▼

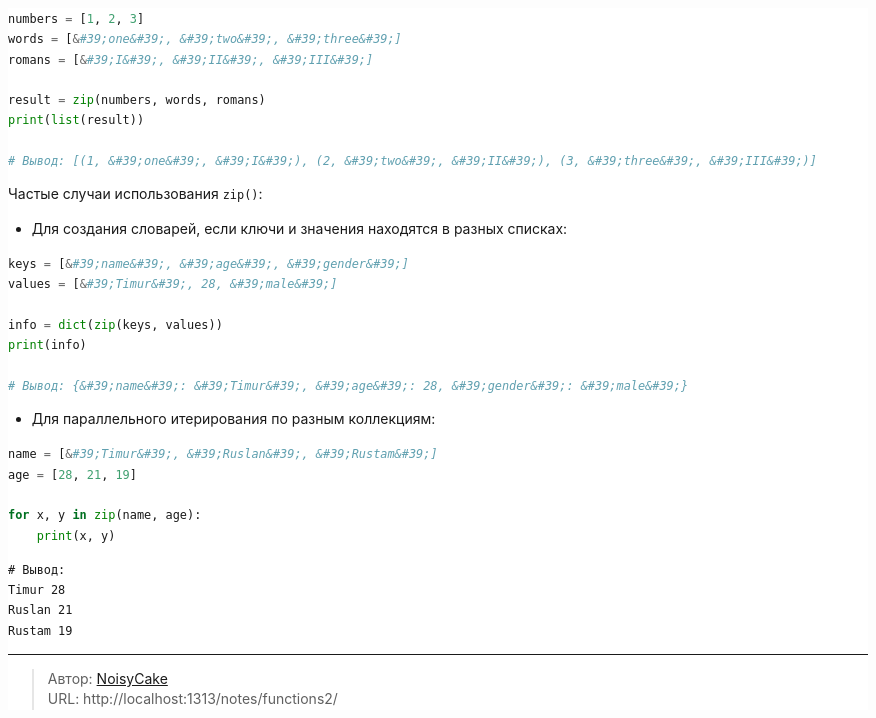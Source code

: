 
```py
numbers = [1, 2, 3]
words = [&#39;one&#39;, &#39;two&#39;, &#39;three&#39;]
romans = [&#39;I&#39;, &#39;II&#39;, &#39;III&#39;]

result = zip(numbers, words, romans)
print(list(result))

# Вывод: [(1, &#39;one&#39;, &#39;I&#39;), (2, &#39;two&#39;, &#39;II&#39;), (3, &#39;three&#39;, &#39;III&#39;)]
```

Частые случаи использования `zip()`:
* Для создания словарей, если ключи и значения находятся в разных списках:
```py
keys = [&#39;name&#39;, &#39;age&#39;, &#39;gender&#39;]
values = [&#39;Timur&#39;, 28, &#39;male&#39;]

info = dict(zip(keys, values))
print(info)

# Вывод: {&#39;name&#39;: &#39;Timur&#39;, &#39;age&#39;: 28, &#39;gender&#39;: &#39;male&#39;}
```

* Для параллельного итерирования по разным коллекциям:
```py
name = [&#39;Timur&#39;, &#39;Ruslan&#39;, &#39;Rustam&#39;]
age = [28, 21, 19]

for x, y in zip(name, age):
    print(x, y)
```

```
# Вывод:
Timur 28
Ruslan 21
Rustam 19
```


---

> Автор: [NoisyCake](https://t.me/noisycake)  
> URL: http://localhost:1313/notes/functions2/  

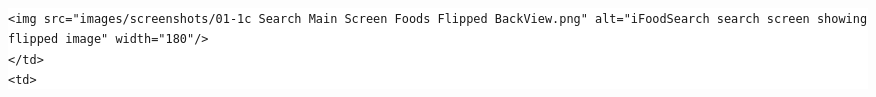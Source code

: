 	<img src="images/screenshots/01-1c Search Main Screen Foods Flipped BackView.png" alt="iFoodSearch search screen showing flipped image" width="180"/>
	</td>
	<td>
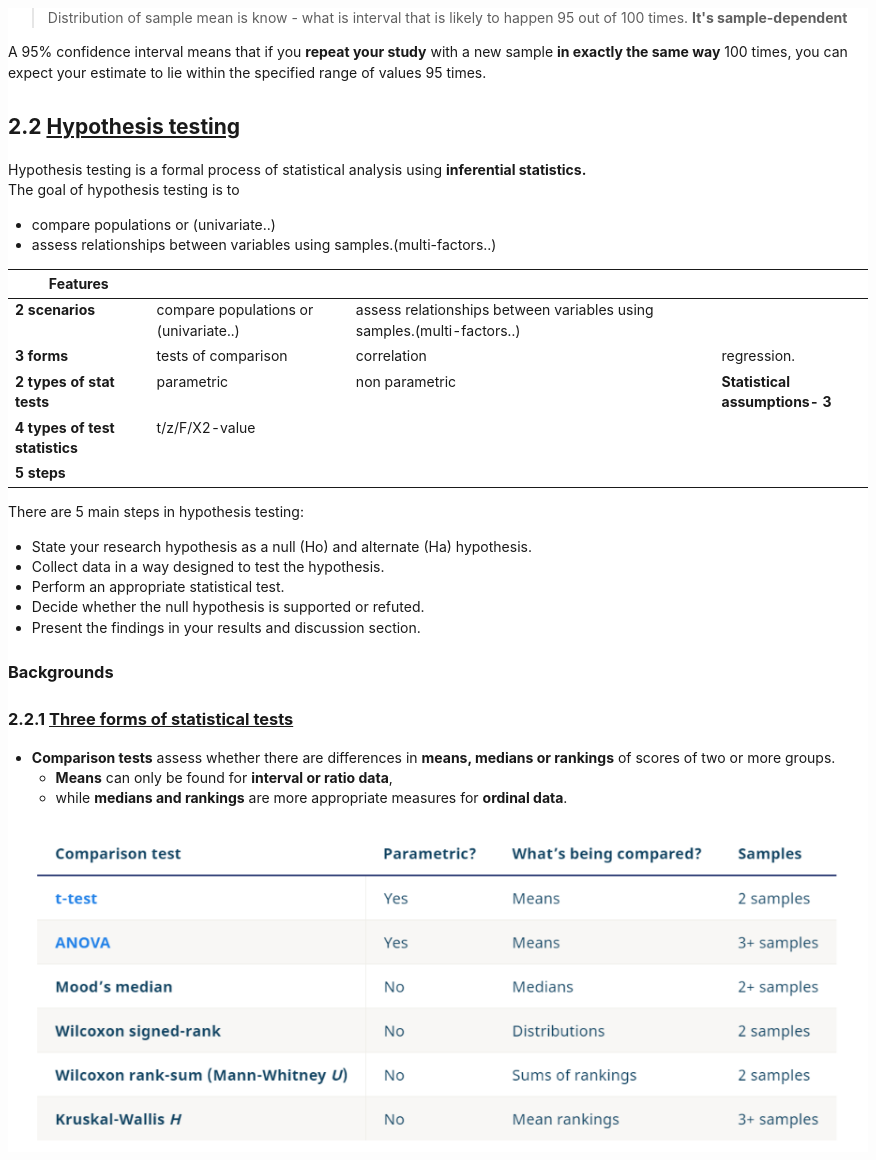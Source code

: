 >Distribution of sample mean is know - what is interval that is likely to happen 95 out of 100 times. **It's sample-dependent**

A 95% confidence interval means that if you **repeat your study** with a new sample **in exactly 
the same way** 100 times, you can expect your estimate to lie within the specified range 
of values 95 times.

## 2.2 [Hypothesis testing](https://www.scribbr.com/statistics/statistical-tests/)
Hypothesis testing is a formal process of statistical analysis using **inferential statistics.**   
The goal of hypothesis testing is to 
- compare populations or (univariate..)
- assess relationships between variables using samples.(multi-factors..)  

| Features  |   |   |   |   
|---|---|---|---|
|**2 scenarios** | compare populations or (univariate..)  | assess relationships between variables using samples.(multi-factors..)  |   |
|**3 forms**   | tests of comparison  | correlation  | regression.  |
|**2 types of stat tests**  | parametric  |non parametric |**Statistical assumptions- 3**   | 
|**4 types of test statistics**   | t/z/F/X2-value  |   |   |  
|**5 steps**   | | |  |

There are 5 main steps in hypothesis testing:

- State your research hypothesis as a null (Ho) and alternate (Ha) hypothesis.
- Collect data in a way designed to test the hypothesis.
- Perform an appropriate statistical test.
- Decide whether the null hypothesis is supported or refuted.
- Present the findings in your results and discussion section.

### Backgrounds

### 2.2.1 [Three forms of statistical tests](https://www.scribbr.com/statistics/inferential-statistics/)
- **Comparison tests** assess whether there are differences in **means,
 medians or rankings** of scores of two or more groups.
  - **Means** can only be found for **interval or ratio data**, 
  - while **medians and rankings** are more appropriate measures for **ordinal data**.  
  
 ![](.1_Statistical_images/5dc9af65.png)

▲

• **Assigned task**: Working from the material above, restate word for word the lines between the line with "A 95% confidence" and the line with "- Decide whether", both included, and only those.

• **Answer**:
A 95% confidence interval means that if you **repeat your study** with a new sample **in exactly 
the same way** 100 times, you can expect your estimate to lie within the specified range 
of values 95 times.

## 2.2 [Hypothesis testing](https://www.scribbr.com/statistics/statistical-tests/)
Hypothesis testing is a formal process of statistical analysis using **inferential statistics.**   
The goal of hypothesis testing is to 
- compare populations or (univariate..)
- assess relationships between variables using samples.(multi-factors..)  

| Features  |   |   |   |   
|---|---|---|---|
|**2 scenarios** | compare populations or (univariate..)  | assess relationships between variables using samples.(multi-factors..)  |   |
|**3 forms**   | tests of comparison  | correlation  | regression.  |
|**2 types of stat tests**  | parametric  |non parametric |**Statistical assumptions- 3**   | 
|**4 types of test statistics**   | t/z/F/X2-value  |   |   |  
|**5 steps**   | | |  |

There are 5 main steps in hypothesis testing:

- State your research hypothesis as a null (Ho) and alternate (Ha) hypothesis.
- Collect data in a way designed to test the hypothesis.
- Perform an appropriate statistical test.
- Decide whether the null hypothesis is supported or refuted.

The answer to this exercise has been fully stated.